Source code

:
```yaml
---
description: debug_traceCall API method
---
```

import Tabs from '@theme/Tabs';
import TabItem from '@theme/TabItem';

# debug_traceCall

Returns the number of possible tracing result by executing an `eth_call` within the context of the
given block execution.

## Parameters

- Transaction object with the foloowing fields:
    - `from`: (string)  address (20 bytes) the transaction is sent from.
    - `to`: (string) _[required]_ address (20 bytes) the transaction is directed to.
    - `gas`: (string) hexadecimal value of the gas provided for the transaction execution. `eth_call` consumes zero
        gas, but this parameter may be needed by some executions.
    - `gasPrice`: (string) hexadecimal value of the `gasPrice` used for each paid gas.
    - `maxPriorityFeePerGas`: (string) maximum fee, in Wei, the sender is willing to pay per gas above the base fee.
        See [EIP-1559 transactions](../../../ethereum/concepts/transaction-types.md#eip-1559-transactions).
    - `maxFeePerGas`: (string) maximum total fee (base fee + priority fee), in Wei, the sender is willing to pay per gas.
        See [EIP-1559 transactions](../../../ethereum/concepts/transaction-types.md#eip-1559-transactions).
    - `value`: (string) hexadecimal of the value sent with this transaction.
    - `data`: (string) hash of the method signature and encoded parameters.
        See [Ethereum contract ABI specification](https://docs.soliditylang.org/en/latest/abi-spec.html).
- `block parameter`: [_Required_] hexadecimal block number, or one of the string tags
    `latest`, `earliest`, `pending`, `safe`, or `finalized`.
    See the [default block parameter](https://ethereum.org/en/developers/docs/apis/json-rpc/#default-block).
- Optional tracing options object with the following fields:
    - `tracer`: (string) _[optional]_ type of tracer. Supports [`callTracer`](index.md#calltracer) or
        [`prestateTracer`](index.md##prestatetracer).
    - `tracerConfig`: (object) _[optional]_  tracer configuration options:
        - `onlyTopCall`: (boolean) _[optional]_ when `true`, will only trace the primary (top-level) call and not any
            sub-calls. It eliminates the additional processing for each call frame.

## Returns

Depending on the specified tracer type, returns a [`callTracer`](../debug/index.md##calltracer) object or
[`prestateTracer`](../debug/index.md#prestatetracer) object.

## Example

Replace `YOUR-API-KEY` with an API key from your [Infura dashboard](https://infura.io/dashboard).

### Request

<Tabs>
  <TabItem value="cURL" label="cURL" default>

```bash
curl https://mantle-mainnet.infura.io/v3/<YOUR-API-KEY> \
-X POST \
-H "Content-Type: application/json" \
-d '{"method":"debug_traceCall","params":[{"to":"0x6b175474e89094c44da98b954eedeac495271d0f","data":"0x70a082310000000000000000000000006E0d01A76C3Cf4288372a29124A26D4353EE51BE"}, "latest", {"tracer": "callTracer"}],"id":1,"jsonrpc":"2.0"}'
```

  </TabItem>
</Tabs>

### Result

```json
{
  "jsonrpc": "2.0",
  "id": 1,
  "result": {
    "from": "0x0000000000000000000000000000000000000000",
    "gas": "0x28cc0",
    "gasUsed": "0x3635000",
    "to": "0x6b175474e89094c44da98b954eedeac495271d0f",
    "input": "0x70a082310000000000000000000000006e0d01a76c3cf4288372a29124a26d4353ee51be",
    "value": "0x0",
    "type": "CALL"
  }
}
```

- _Exercise prompt_: Pull every line containing "data" out of the material and copy it.

- _Finished exercise_:
    - `data`: (string) hash of the method signature and encoded parameters.
-d '{"method":"debug_traceCall","params":[{"to":"0x6b175474e89094c44da98b954eedeac495271d0f","data":"0x70a082310000000000000000000000006E0d01A76C3Cf4288372a29124A26D4353EE51BE"}, "latest", {"tracer": "callTracer"}],"id":1,"jsonrpc":"2.0"}'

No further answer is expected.